## [Task details]
Everything in the listing below needs to be returned word for word.

---------- Dataset records

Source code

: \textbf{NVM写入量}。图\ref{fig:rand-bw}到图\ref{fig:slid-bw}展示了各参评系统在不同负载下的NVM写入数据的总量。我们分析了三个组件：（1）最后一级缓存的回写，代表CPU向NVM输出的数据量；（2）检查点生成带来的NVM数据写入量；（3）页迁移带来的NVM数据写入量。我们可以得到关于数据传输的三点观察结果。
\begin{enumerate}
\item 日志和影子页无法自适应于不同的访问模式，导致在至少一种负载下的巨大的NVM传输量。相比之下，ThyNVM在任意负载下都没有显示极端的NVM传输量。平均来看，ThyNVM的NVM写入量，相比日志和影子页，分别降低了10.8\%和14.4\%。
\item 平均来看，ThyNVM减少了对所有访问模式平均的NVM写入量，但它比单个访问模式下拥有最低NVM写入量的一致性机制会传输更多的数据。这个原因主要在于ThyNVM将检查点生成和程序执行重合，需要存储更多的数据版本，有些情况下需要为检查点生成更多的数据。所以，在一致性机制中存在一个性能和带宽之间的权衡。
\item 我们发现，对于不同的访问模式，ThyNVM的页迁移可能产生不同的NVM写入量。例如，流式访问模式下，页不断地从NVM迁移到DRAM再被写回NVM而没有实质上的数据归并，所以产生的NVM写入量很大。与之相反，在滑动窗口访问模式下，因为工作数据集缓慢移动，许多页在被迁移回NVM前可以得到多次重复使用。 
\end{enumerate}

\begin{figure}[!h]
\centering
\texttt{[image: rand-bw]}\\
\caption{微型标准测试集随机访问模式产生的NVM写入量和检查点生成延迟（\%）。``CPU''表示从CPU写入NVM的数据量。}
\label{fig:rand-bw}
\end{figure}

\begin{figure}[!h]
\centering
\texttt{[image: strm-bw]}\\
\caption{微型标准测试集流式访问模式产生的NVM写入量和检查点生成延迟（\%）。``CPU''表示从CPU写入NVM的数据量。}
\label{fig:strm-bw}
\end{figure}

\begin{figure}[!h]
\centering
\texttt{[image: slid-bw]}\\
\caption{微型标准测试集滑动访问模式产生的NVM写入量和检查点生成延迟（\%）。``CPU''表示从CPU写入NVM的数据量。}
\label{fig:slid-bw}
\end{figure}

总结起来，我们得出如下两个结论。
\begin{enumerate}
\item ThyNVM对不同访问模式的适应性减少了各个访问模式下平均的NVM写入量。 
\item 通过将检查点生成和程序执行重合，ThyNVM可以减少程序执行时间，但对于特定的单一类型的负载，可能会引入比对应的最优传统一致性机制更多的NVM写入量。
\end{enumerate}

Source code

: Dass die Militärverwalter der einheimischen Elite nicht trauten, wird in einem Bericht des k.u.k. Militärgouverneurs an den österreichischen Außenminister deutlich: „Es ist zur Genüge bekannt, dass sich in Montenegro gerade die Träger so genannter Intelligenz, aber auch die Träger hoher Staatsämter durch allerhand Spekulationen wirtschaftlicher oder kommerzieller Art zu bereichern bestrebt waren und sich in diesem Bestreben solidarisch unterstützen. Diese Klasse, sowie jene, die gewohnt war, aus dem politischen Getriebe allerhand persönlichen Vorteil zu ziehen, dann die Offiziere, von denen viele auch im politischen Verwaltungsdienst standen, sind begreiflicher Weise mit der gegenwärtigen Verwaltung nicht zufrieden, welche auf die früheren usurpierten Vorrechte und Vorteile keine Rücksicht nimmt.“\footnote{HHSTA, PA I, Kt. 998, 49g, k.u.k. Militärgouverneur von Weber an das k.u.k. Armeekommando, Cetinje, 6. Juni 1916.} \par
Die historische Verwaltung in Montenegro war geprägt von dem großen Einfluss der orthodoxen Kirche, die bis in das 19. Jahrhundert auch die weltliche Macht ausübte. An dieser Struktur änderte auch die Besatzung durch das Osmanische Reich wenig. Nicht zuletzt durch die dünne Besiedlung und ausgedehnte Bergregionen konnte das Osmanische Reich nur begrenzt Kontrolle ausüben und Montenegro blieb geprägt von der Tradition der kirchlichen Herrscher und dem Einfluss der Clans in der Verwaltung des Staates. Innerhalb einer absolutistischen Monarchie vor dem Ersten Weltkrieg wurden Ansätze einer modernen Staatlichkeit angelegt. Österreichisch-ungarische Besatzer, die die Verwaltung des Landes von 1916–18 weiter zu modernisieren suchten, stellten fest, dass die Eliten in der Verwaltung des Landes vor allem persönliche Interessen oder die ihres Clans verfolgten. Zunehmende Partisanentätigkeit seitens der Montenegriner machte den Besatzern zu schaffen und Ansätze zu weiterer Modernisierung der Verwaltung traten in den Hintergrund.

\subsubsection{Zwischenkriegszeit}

--------------------

## [Answer area]
Source code

: \textbf{NVM写入量}。图\ref{fig:rand-bw}到图\ref{fig:slid-bw}展示了各参评系统在不同负载下的NVM写入数据的总量。我们分析了三个组件：（1）最后一级缓存的回写，代表CPU向NVM输出的数据量；（2）检查点生成带来的NVM数据写入量；（3）页迁移带来的NVM数据写入量。我们可以得到关于数据传输的三点观察结果。
\begin{enumerate}
\item 日志和影子页无法自适应于不同的访问模式，导致在至少一种负载下的巨大的NVM传输量。相比之下，ThyNVM在任意负载下都没有显示极端的NVM传输量。平均来看，ThyNVM的NVM写入量，相比日志和影子页，分别降低了10.8\%和14.4\%。
\item 平均来看，ThyNVM减少了对所有访问模式平均的NVM写入量，但它比单个访问模式下拥有最低NVM写入量的一致性机制会传输更多的数据。这个原因主要在于ThyNVM将检查点生成和程序执行重合，需要存储更多的数据版本，有些情况下需要为检查点生成更多的数据。所以，在一致性机制中存在一个性能和带宽之间的权衡。
\item 我们发现，对于不同的访问模式，ThyNVM的页迁移可能产生不同的NVM写入量。例如，流式访问模式下，页不断地从NVM迁移到DRAM再被写回NVM而没有实质上的数据归并，所以产生的NVM写入量很大。与之相反，在滑动窗口访问模式下，因为工作数据集缓慢移动，许多页在被迁移回NVM前可以得到多次重复使用。 
\end{enumerate}

\begin{figure}[!h]
\centering
\texttt{[image: rand-bw]}\\
\caption{微型标准测试集随机访问模式产生的NVM写入量和检查点生成延迟（\%）。``CPU''表示从CPU写入NVM的数据量。}
\label{fig:rand-bw}
\end{figure}

\begin{figure}[!h]
\centering
\texttt{[image: strm-bw]}\\
\caption{微型标准测试集流式访问模式产生的NVM写入量和检查点生成延迟（\%）。``CPU''表示从CPU写入NVM的数据量。}
\label{fig:strm-bw}
\end{figure}

\begin{figure}[!h]
\centering
\texttt{[image: slid-bw]}\\
\caption{微型标准测试集滑动访问模式产生的NVM写入量和检查点生成延迟（\%）。``CPU''表示从CPU写入NVM的数据量。}
\label{fig:slid-bw}
\end{figure}

总结起来，我们得出如下两个结论。
\begin{enumerate}
\item ThyNVM对不同访问模式的适应性减少了各个访问模式下平均的NVM写入量。 
\item 通过将检查点生成和程序执行重合，ThyNVM可以减少程序执行时间，但对于特定的单一类型的负载，可能会引入比对应的最优传统一致性机制更多的NVM写入量。
\end{enumerate}

Source code

: Dass die Militärverwalter der einheimischen Elite nicht trauten, wird in einem Bericht des k.u.k. Militärgouverneurs an den österreichischen Außenminister deutlich: „Es ist zur Genüge bekannt, dass sich in Montenegro gerade die Träger so genannter Intelligenz, aber auch die Träger hoher Staatsämter durch allerhand Spekulationen wirtschaftlicher oder kommerzieller Art zu bereichern bestrebt waren und sich in diesem Bestreben solidarisch unterstützen. Diese Klasse, sowie jene, die gewohnt war, aus dem politischen Getriebe allerhand persönlichen Vorteil zu ziehen, dann die Offiziere, von denen viele auch im politischen Verwaltungsdienst standen, sind begreiflicher Weise mit der gegenwärtigen Verwaltung nicht zufrieden, welche auf die früheren usurpierten Vorrechte und Vorteile keine Rücksicht nimmt.“\footnote{HHSTA, PA I, Kt. 998, 49g, k.u.k. Militärgouverneur von Weber an das k.u.k. Armeekommando, Cetinje, 6. Juni 1916.} \par
Die historische Verwaltung in Montenegro war geprägt von dem großen Einfluss der orthodoxen Kirche, die bis in das 19. Jahrhundert auch die weltliche Macht ausübte. An dieser Struktur änderte auch die Besatzung durch das Osmanische Reich wenig. Nicht zuletzt durch die dünne Besiedlung und ausgedehnte Bergregionen konnte das Osmanische Reich nur begrenzt Kontrolle ausüben und Montenegro blieb geprägt von der Tradition der kirchlichen Herrscher und dem Einfluss der Clans in der Verwaltung des Staates. Innerhalb einer absolutistischen Monarchie vor dem Ersten Weltkrieg wurden Ansätze einer modernen Staatlichkeit angelegt. Österreichisch-ungarische Besatzer, die die Verwaltung des Landes von 1916–18 weiter zu modernisieren suchten, stellten fest, dass die Eliten in der Verwaltung des Landes vor allem persönliche Interessen oder die ihres Clans verfolgten. Zunehmende Partisanentätigkeit seitens der Montenegriner machte den Besatzern zu schaffen und Ansätze zu weiterer Modernisierung der Verwaltung traten in den Hintergrund.

\subsubsection{Zwischenkriegszeit}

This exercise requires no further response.